╔══

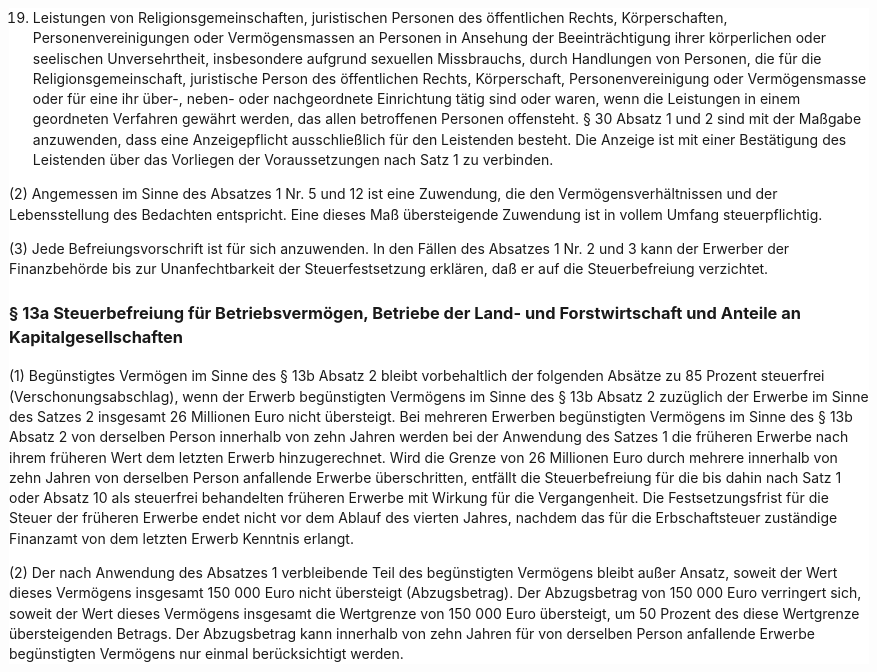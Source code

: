 



19. Leistungen von Religionsgemeinschaften, juristischen Personen des
    öffentlichen Rechts, Körperschaften, Personenvereinigungen oder
    Vermögensmassen an Personen in Ansehung der Beeinträchtigung ihrer
    körperlichen oder seelischen Unversehrtheit, insbesondere aufgrund
    sexuellen Missbrauchs, durch Handlungen von Personen, die für die
    Religionsgemeinschaft, juristische Person des öffentlichen Rechts,
    Körperschaft, Personenvereinigung oder Vermögensmasse oder für eine
    ihr über-, neben- oder nachgeordnete Einrichtung tätig sind oder
    waren, wenn die Leistungen in einem geordneten Verfahren gewährt
    werden, das allen betroffenen Personen offensteht. § 30 Absatz 1 und 2
    sind mit der Maßgabe anzuwenden, dass eine Anzeigepflicht
    ausschließlich für den Leistenden besteht. Die Anzeige ist mit einer
    Bestätigung des Leistenden über das Vorliegen der Voraussetzungen nach
    Satz 1 zu verbinden.




(2) Angemessen im Sinne des Absatzes 1 Nr. 5 und 12 ist eine
Zuwendung, die den Vermögensverhältnissen und der Lebensstellung des
Bedachten entspricht. Eine dieses Maß übersteigende Zuwendung ist in
vollem Umfang steuerpflichtig.

(3) Jede Befreiungsvorschrift ist für sich anzuwenden. In den Fällen
des Absatzes 1 Nr. 2 und 3 kann der Erwerber der Finanzbehörde bis zur
Unanfechtbarkeit der Steuerfestsetzung erklären, daß er auf die
Steuerbefreiung verzichtet.


### § 13a Steuerbefreiung für Betriebsvermögen, Betriebe der Land- und Forstwirtschaft und Anteile an Kapitalgesellschaften

(1) Begünstigtes Vermögen im Sinne des § 13b Absatz 2 bleibt
vorbehaltlich der folgenden Absätze zu 85 Prozent steuerfrei
(Verschonungsabschlag), wenn der Erwerb begünstigten Vermögens im
Sinne des § 13b Absatz 2 zuzüglich der Erwerbe im Sinne des Satzes 2
insgesamt 26 Millionen Euro nicht übersteigt. Bei mehreren Erwerben
begünstigten Vermögens im Sinne des § 13b Absatz 2 von derselben
Person innerhalb von zehn Jahren werden bei der Anwendung des Satzes 1
die früheren Erwerbe nach ihrem früheren Wert dem letzten Erwerb
hinzugerechnet. Wird die Grenze von 26 Millionen Euro durch mehrere
innerhalb von zehn Jahren von derselben Person anfallende Erwerbe
überschritten, entfällt die Steuerbefreiung für die bis dahin nach
Satz 1 oder Absatz 10 als steuerfrei behandelten früheren Erwerbe mit
Wirkung für die Vergangenheit. Die Festsetzungsfrist für die Steuer
der früheren Erwerbe endet nicht vor dem Ablauf des vierten Jahres,
nachdem das für die Erbschaftsteuer zuständige Finanzamt von dem
letzten Erwerb Kenntnis erlangt.

(2) Der nach Anwendung des Absatzes 1 verbleibende Teil des
begünstigten Vermögens bleibt außer Ansatz, soweit der Wert dieses
Vermögens insgesamt 150 000 Euro nicht übersteigt (Abzugsbetrag). Der
Abzugsbetrag von 150 000 Euro verringert sich, soweit der Wert dieses
Vermögens insgesamt die Wertgrenze von 150 000 Euro übersteigt, um 50
Prozent des diese Wertgrenze übersteigenden Betrags. Der Abzugsbetrag
kann innerhalb von zehn Jahren für von derselben Person anfallende
Erwerbe begünstigten Vermögens nur einmal berücksichtigt werden.
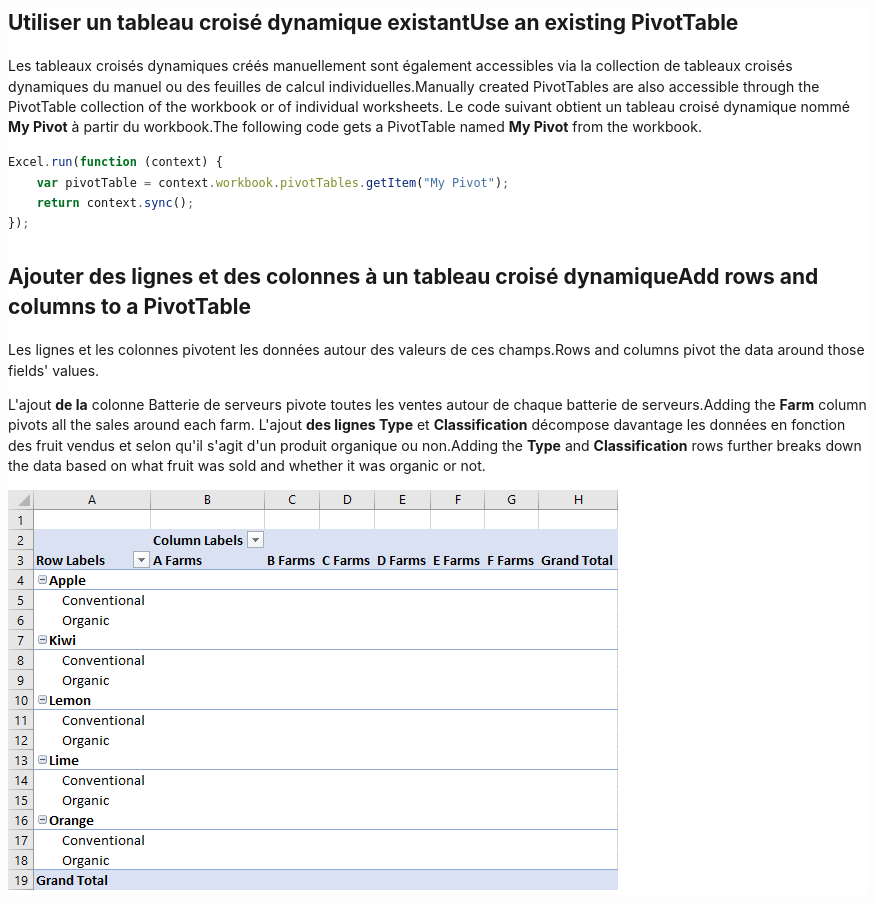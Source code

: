 ## <a name="use-an-existing-pivottable"></a><span data-ttu-id="2a225-158">Utiliser un tableau croisé dynamique existant</span><span class="sxs-lookup"><span data-stu-id="2a225-158">Use an existing PivotTable</span></span>

<span data-ttu-id="2a225-159">Les tableaux croisés dynamiques créés manuellement sont également accessibles via la collection de tableaux croisés dynamiques du manuel ou des feuilles de calcul individuelles.</span><span class="sxs-lookup"><span data-stu-id="2a225-159">Manually created PivotTables are also accessible through the PivotTable collection of the workbook or of individual worksheets.</span></span> <span data-ttu-id="2a225-160">Le code suivant obtient un tableau croisé dynamique nommé **My Pivot** à partir du workbook.</span><span class="sxs-lookup"><span data-stu-id="2a225-160">The following code gets a PivotTable named **My Pivot** from the workbook.</span></span>

```js
Excel.run(function (context) {
    var pivotTable = context.workbook.pivotTables.getItem("My Pivot");
    return context.sync();
});
```

## <a name="add-rows-and-columns-to-a-pivottable"></a><span data-ttu-id="2a225-161">Ajouter des lignes et des colonnes à un tableau croisé dynamique</span><span class="sxs-lookup"><span data-stu-id="2a225-161">Add rows and columns to a PivotTable</span></span>

<span data-ttu-id="2a225-162">Les lignes et les colonnes pivotent les données autour des valeurs de ces champs.</span><span class="sxs-lookup"><span data-stu-id="2a225-162">Rows and columns pivot the data around those fields' values.</span></span>

<span data-ttu-id="2a225-163">L'ajout **de la** colonne Batterie de serveurs pivote toutes les ventes autour de chaque batterie de serveurs.</span><span class="sxs-lookup"><span data-stu-id="2a225-163">Adding the **Farm** column pivots all the sales around each farm.</span></span> <span data-ttu-id="2a225-164">L'ajout **des lignes Type** et **Classification** décompose davantage les données en fonction des fruit vendus et selon qu'il s'agit d'un produit organique ou non.</span><span class="sxs-lookup"><span data-stu-id="2a225-164">Adding the **Type** and **Classification** rows further breaks down the data based on what fruit was sold and whether it was organic or not.</span></span>

![Tableau croisé dynamique avec une colonne de batterie de serveurs et des lignes Type et Classification.](../images/excel-pivots-table-rows-and-columns.png)
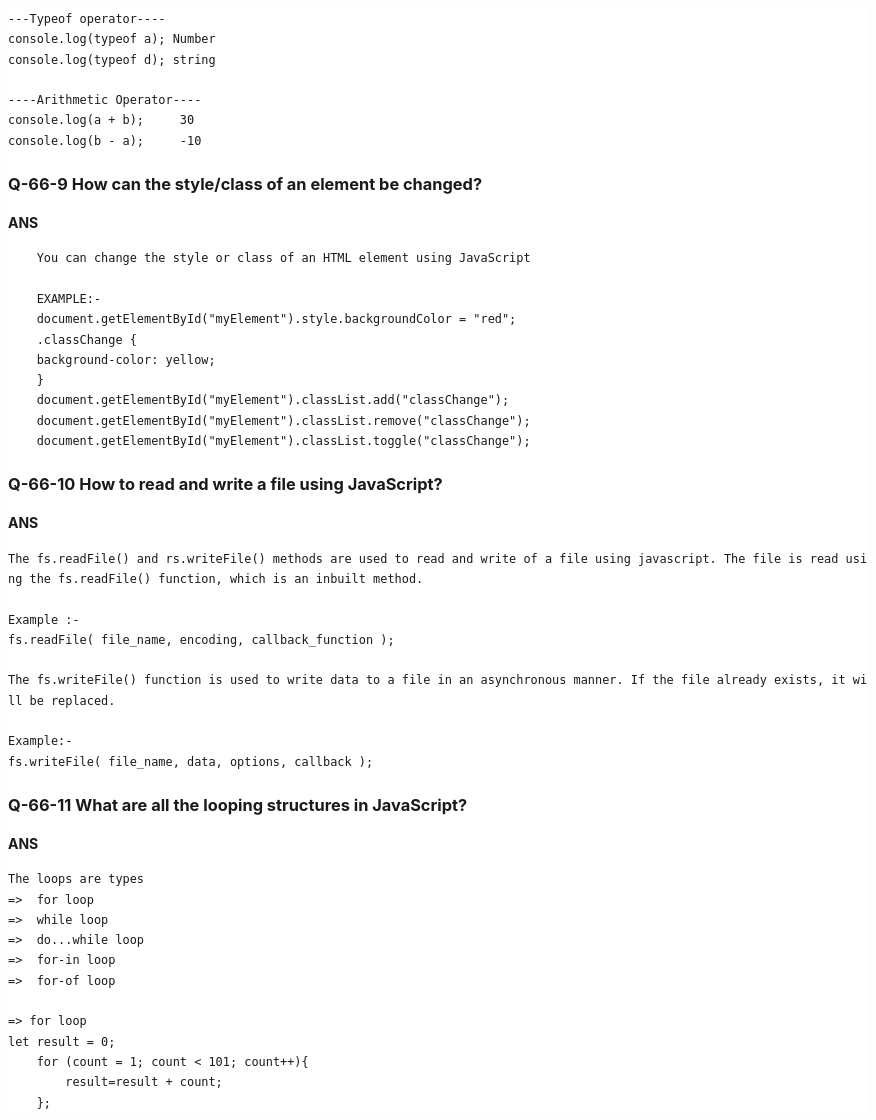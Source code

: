     ---Typeof operator----
    console.log(typeof a); Number
    console.log(typeof d); string

    ----Arithmetic Operator----
    console.log(a + b);     30
    console.log(b - a);     -10



### **Q-66-9**  How can the style/class of an element be changed?

**ANS**

        You can change the style or class of an HTML element using JavaScript

        EXAMPLE:-
        document.getElementById("myElement").style.backgroundColor = "red";
        .classChange {
        background-color: yellow;
        }
        document.getElementById("myElement").classList.add("classChange");
        document.getElementById("myElement").classList.remove("classChange");
        document.getElementById("myElement").classList.toggle("classChange");


### **Q-66-10** How to read and write a file using JavaScript?

**ANS**

    The fs.readFile() and rs.writeFile() methods are used to read and write of a file using javascript. The file is read using the fs.readFile() function, which is an inbuilt method.

    Example :-
    fs.readFile( file_name, encoding, callback_function );

    The fs.writeFile() function is used to write data to a file in an asynchronous manner. If the file already exists, it will be replaced.

    Example:-
    fs.writeFile( file_name, data, options, callback );


### **Q-66-11** What are all the looping structures in JavaScript?

**ANS**

    The loops are types
    =>  for loop
    =>  while loop
    =>  do...while loop
    =>  for-in loop
    =>  for-of loop

    => for loop
    let result = 0;
        for (count = 1; count < 101; count++){
            result=result + count;
        };
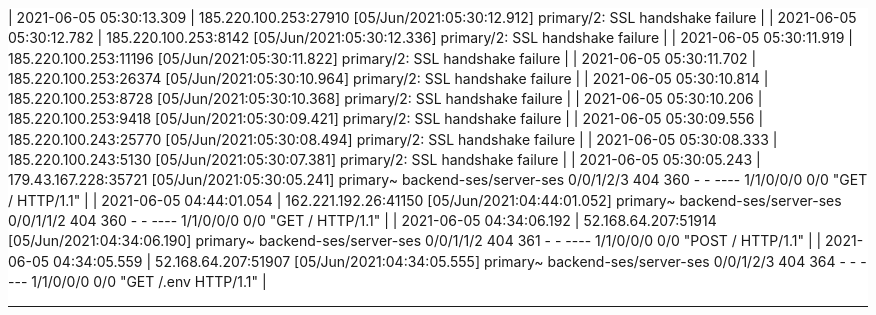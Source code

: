 | 2021-06-05 05:30:13.309 | 185.220.100.253:27910 [05/Jun/2021:05:30:12.912] primary/2: SSL handshake failure                                                                                                                                                                                                                                                                            |
| 2021-06-05 05:30:12.782 | 185.220.100.253:8142 [05/Jun/2021:05:30:12.336] primary/2: SSL handshake failure                                                                                                                                                                                                                                                                             |
| 2021-06-05 05:30:11.919 | 185.220.100.253:11196 [05/Jun/2021:05:30:11.822] primary/2: SSL handshake failure                                                                                                                                                                                                                                                                            |
| 2021-06-05 05:30:11.702 | 185.220.100.253:26374 [05/Jun/2021:05:30:10.964] primary/2: SSL handshake failure                                                                                                                                                                                                                                                                            |
| 2021-06-05 05:30:10.814 | 185.220.100.253:8728 [05/Jun/2021:05:30:10.368] primary/2: SSL handshake failure                                                                                                                                                                                                                                                                             |
| 2021-06-05 05:30:10.206 | 185.220.100.253:9418 [05/Jun/2021:05:30:09.421] primary/2: SSL handshake failure                                                                                                                                                                                                                                                                             |
| 2021-06-05 05:30:09.556 | 185.220.100.243:25770 [05/Jun/2021:05:30:08.494] primary/2: SSL handshake failure                                                                                                                                                                                                                                                                            |
| 2021-06-05 05:30:08.333 | 185.220.100.243:5130 [05/Jun/2021:05:30:07.381] primary/2: SSL handshake failure                                                                                                                                                                                                                                                                             |
| 2021-06-05 05:30:05.243 | 179.43.167.228:35721 [05/Jun/2021:05:30:05.241] primary~ backend-ses/server-ses 0/0/1/2/3 404 360 - - ---- 1/1/0/0/0 0/0 "GET / HTTP/1.1"                                                                                                                                                                                                                    |
| 2021-06-05 04:44:01.054 | 162.221.192.26:41150 [05/Jun/2021:04:44:01.052] primary~ backend-ses/server-ses 0/0/1/1/2 404 360 - - ---- 1/1/0/0/0 0/0 "GET / HTTP/1.1"                                                                                                                                                                                                                    |
| 2021-06-05 04:34:06.192 | 52.168.64.207:51914 [05/Jun/2021:04:34:06.190] primary~ backend-ses/server-ses 0/0/1/1/2 404 361 - - ---- 1/1/0/0/0 0/0 "POST / HTTP/1.1"                                                                                                                                                                                                                    |
| 2021-06-05 04:34:05.559 | 52.168.64.207:51907 [05/Jun/2021:04:34:05.555] primary~ backend-ses/server-ses 0/0/1/2/3 404 364 - - ---- 1/1/0/0/0 0/0 "GET /.env HTTP/1.1"                                                                                                                                                                                                                 |

---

╚══

▶ _Directions for this task_: Take the line that contains "2021-06-05 04:44:01.054 |" and each line after it down to the last of the records, and retype them exactly; add nothing else.

▶ _Expected answer_:
| 2021-06-05 04:44:01.054 | 162.221.192.26:41150 [05/Jun/2021:04:44:01.052] primary~ backend-ses/server-ses 0/0/1/1/2 404 360 - - ---- 1/1/0/0/0 0/0 "GET / HTTP/1.1"                                                                                                                                                                                                                    |
| 2021-06-05 04:34:06.192 | 52.168.64.207:51914 [05/Jun/2021:04:34:06.190] primary~ backend-ses/server-ses 0/0/1/1/2 404 361 - - ---- 1/1/0/0/0 0/0 "POST / HTTP/1.1"                                                                                                                                                                                                                    |
| 2021-06-05 04:34:05.559 | 52.168.64.207:51907 [05/Jun/2021:04:34:05.555] primary~ backend-ses/server-ses 0/0/1/2/3 404 364 - - ---- 1/1/0/0/0 0/0 "GET /.env HTTP/1.1"                                                                                                                                                                                                                 |

---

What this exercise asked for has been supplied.